Here's a list of the most common score factors that impact your overall credit score.

  • Your credit inquiries
  • Your credit delinquencies
  • When you open new lines of credit
  • When your average balance of revolving credit is considered too high
  • A notable shortage of mortgage accounts

Why is my credit score even used?

Your credit score is an invaluable tool used by companies of every kind. From finance companies, employers and even insurance companies, relying on a credit score is a universal way to determine the creditworthiness or risk level you provide.

Companies use a credit score to help make quick credit decisions. This is a recognized "snapshot" of credit worthiness. Many creditors may also access a full credit report. Companies use this full report when they want to review a greater set of information to determine the level of credit risk.

Equifax, TransUnion, and Experian (three credit reporting agencies) offer industry-specific credit scores. Topic-specific industries use specialized reports for better understanding of any industry-specific information when reviewing credit. As an example, car industry lenders might use a credit score model to more accurately review and evaluate the history of your car or truck loan payments.

Industry-specific scores are based only on the records of an agency, it is very possible to differ from one agency to the next. This means credit score ratings can be different, depending on who is requesting it (renters, auto, mortgage, etc.).

Is there a way for me to see my own credit report?

You sure can! You are entitled by federal law to access your credit report once every 12 months for free. A fast and easy way to check your credit report is to visit Once you log in you'll be able to view your credit report from all three credit reporting agencies.

Keep in mind that the yearly credit report is not the same as credit monitoring. In order to monitor your credit from all 3 agencies, you will want to sign up for credit monitoring services that allow you to view your own personal report whenever you choose. monitors all 3 bureaus, so if anything suspicious arises, you will receive an alert in the portal.

How often do credit reports get updated?

Credit reporting agencies update every 30 days. But, what varies is the day of the month that creditors submit their information. Because there is no standard day of the month that creditors update the bureaus, it is possible that the agencies receive updates from one creditor on the fourth and from a different creditor the fourteenth. This is why it's a good idea for you to regularly access to your credit.

How to define credit monitoring?

Credit monitoring is a 24/7 service that continuously monitors your credit for any updates. As a member, you can rest assured that if any changes like new inquiries, missed payments, or any new accounts ever appear on your credit report you will be notified in our customer portal.

Credit inquiry, what is it?

When any type of company submits a request for additional information to better understand your creditworthiness, a credit inquiry occurs. Many companies use the elements found in your credit report to help their decision of how much credit they are willing to issue to you.

The most common types of credit inquiries are home loans, auto loans, or new apartments. Keep in mind that companies cannot make inquiries without your permission.

What are the benefits of a membership?

First, your membership comes with unlimited access to all your credit reports and scores. Next you get credit alerts, a credit report consultation and 24-hour credit monitoring.
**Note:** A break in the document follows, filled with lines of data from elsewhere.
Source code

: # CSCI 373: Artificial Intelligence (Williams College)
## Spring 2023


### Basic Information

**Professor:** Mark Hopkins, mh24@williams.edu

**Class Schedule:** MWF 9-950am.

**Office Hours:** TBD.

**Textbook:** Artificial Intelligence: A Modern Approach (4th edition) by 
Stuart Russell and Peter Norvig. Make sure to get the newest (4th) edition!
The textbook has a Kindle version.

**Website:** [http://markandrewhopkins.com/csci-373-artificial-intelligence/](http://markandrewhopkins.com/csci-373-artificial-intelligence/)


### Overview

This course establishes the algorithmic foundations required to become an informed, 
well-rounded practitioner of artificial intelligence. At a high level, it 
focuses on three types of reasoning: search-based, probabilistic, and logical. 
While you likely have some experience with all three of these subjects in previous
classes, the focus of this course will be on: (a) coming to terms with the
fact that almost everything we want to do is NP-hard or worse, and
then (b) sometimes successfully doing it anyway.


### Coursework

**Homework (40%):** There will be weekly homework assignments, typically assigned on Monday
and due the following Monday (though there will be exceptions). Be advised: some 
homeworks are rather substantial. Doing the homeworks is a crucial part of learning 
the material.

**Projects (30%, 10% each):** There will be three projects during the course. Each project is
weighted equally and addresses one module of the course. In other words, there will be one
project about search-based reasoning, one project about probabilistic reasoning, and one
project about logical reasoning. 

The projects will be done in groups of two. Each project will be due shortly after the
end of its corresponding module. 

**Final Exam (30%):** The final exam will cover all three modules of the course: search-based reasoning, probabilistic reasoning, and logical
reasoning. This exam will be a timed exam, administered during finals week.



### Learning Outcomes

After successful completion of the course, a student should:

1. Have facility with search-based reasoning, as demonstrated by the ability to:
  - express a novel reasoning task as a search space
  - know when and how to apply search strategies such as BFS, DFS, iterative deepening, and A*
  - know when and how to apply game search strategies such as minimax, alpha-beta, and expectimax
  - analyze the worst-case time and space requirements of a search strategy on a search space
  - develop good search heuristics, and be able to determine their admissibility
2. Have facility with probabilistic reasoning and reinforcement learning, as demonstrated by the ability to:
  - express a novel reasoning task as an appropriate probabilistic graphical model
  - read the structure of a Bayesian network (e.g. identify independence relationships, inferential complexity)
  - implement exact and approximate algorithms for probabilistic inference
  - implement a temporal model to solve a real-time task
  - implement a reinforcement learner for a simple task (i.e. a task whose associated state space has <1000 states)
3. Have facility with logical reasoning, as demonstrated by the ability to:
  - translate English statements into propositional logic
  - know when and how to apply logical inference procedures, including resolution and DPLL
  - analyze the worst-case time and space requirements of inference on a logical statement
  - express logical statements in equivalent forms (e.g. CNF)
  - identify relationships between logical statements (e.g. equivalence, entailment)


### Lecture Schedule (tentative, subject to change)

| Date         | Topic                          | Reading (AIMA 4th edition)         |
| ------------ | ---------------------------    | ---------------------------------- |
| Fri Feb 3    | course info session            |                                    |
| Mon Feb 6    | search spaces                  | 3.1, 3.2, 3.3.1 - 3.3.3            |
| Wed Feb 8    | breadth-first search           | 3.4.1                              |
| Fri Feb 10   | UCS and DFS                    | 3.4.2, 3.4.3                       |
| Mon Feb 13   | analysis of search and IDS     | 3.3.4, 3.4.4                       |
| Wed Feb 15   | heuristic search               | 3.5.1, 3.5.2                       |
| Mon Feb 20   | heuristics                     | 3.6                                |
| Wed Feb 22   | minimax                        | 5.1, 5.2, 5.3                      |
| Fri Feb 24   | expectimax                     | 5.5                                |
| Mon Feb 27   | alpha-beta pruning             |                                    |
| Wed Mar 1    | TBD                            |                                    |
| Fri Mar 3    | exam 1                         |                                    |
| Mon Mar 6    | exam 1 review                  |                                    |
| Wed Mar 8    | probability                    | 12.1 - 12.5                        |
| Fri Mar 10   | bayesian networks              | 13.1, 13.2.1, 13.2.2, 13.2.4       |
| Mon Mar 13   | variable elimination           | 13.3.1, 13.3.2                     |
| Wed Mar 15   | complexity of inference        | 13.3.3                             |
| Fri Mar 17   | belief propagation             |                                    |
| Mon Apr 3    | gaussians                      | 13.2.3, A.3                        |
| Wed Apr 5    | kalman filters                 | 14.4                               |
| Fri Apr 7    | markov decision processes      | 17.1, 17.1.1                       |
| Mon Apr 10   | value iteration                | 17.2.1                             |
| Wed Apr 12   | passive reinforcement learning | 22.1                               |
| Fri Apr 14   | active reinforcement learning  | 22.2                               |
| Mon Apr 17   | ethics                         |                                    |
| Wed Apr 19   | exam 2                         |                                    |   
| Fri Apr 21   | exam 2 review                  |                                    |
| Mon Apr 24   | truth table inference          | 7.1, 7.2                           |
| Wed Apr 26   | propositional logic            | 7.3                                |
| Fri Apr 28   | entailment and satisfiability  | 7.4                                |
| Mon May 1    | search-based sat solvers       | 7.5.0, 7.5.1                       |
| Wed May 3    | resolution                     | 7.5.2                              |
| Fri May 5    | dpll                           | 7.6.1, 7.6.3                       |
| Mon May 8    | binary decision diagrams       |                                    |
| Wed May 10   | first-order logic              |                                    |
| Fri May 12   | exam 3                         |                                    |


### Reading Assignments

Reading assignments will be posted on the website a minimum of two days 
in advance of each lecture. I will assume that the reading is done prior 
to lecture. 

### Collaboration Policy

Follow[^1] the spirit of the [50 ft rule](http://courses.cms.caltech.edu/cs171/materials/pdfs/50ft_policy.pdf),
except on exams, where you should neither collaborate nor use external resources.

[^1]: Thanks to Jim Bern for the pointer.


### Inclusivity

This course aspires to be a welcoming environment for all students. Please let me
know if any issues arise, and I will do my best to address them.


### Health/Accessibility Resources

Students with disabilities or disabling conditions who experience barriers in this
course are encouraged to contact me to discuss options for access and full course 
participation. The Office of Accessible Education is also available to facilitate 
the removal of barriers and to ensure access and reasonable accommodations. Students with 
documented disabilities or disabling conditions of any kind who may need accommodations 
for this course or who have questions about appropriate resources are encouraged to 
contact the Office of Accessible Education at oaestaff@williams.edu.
Finally, you get unlimited access to our credit education library and many other exclusive benefits.

How can I view my credit reports, scores & alerts?

Right after you enroll you'll be automatically linked to our member dashboard where your credit reports and scores are available. Easily navigate between benefits by using the tabs at the top of the page.

It's important to review your credit alerts regularly. To view your credit alerts simply click the "3-Credit Alerts" tab on the member dashboard. Then, click on that tab that is displaying the alert.

What do I do if I receive a credit alert?

The steps you take will depend on the alert. For example, you receive an alert for a new inquiry on your report. You should first consider if you've recently applied for credit, the alert is easily explained by that application. But if the inquiry was not due to an action you made, step #1 is to call the company listed on the inquiry. Staying up-to-date with your alerts and taking the steps to address them right away is very important.